NCAS and Norwich University of the Arts graduate prizes 2024

 

Every year, ncas awards two prizes to Norwich University of the Arts Fine Art students, a Fine Art and New Makers prize, plus two commendations in each category. On 18 June members of the ncas committee were guided around ‘Gradfest’ the undergraduate degree show, in order to select these prizes.

 

Craig Barber, Head of Fine Art, took us around and his enthusiasm for the cohort of students and their dedication to producing an excellent degree show was infectious.
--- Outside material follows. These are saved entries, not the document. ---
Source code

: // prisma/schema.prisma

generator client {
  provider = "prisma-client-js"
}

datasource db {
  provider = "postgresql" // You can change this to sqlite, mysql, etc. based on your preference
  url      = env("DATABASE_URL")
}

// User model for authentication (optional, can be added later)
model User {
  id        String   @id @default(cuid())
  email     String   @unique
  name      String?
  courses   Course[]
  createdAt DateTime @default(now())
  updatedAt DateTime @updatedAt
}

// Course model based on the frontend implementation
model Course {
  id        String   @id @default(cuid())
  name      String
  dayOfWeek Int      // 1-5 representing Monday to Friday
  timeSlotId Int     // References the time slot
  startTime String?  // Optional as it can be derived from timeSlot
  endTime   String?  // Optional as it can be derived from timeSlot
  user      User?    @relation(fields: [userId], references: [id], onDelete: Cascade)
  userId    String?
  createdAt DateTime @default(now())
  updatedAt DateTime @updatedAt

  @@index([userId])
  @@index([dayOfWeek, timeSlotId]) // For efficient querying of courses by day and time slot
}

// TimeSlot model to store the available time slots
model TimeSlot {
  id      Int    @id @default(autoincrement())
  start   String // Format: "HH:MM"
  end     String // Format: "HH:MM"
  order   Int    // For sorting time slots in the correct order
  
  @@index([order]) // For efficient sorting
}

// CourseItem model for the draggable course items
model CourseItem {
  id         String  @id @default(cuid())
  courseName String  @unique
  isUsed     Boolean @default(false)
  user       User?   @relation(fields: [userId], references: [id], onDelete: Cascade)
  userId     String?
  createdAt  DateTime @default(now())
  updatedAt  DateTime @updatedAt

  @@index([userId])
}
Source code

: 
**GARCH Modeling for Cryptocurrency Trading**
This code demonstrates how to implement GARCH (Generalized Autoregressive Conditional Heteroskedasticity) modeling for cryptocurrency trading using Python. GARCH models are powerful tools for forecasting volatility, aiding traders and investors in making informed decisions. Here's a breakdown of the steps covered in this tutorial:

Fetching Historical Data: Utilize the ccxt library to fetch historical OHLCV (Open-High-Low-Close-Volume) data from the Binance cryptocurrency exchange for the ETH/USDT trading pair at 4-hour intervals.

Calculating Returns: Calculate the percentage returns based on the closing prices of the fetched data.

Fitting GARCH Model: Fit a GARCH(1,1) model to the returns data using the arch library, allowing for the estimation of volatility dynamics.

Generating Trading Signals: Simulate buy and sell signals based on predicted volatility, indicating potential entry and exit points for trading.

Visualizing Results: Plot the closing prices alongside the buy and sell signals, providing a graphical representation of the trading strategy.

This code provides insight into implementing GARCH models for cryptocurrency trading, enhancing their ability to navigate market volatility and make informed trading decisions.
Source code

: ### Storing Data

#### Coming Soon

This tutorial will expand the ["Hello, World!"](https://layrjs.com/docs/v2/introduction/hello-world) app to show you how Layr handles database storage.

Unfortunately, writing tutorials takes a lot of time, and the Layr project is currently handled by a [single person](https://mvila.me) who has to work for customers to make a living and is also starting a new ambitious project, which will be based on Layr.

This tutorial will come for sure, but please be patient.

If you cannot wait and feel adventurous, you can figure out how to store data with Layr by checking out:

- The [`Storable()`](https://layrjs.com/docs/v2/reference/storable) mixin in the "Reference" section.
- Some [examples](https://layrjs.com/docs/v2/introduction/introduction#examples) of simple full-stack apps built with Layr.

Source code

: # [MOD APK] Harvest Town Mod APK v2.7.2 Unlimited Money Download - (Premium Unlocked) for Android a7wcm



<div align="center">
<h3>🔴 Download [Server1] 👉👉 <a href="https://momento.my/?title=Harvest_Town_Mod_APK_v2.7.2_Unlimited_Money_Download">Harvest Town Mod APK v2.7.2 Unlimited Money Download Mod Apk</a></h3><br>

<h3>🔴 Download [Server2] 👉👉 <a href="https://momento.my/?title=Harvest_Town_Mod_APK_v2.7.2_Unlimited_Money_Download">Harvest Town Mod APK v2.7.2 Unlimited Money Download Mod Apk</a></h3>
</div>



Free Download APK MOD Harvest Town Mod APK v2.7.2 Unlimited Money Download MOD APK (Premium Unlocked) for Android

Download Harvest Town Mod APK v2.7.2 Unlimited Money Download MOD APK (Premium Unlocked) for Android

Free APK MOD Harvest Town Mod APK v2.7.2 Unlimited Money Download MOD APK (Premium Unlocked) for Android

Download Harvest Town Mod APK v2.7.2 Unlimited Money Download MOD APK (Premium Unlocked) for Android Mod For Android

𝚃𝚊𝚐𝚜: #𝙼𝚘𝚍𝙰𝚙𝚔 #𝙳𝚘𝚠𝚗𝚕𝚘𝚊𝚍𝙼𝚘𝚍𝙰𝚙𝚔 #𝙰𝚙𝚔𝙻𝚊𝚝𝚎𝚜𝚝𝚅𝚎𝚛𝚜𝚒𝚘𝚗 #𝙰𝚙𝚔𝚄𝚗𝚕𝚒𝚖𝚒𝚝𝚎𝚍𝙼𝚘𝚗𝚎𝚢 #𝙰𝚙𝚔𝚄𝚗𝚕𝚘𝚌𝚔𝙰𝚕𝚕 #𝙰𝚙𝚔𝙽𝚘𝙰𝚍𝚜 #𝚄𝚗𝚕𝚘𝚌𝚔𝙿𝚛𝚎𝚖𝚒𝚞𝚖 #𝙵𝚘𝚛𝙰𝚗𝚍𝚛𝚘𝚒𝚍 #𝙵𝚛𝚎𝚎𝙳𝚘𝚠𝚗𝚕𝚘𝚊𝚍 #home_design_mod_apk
It was incredibly difficult to select one winner for each of the prizes but we did come to a consensus with Harriet Atkinson winning the Fine Art Prize for her atmospheric paintings of guard dogs, with commendations in this category going to Brad Rumbl for his installation using AI to explore Yungian stereotypes and Yanni Ho for her installation of watercolour paintings.

 

The New Makers prize encompasses making in its broadest form and was won by Ewan Ormond with his sculpture, video and poetry exploring pagan belief and ritual and commendations went to Rollo Timothy George for his exploration of everyday signage in print, ceramic and timber and to Lauren Marie Wells for her tea table installation that included embroidery and bronze casting.

 
 
 

Sir Antony Gormley and Dame Magdalene Odundo at Houghton Hall

Event date: 13 and 17 June 2024
Review by Danusia Wurm

 

Time Horizon, Houghton Hall 2024 (detail) , Anthony Gormley

Expertly hosted by Amanda Geitner and Caroline Fisher, ncas members were given a fascinating insight into Sir Anthony Gormley’s Time Horizon installation and Dame Magdalene Odundo’s anthropomorphic ceramic and glass artwork, set in the Palladian splendour of Houghton Hall and its extensive grounds.

 
 
Time Horizon is not a picture. It is a field and you are in it
— Sir Antony Gormley
 
 

In one of his largest installations, Antony Gormley has literally seeded the Hall and grounds with 100 life sized sculptures each carefully placed within the landscape and to the same datum level.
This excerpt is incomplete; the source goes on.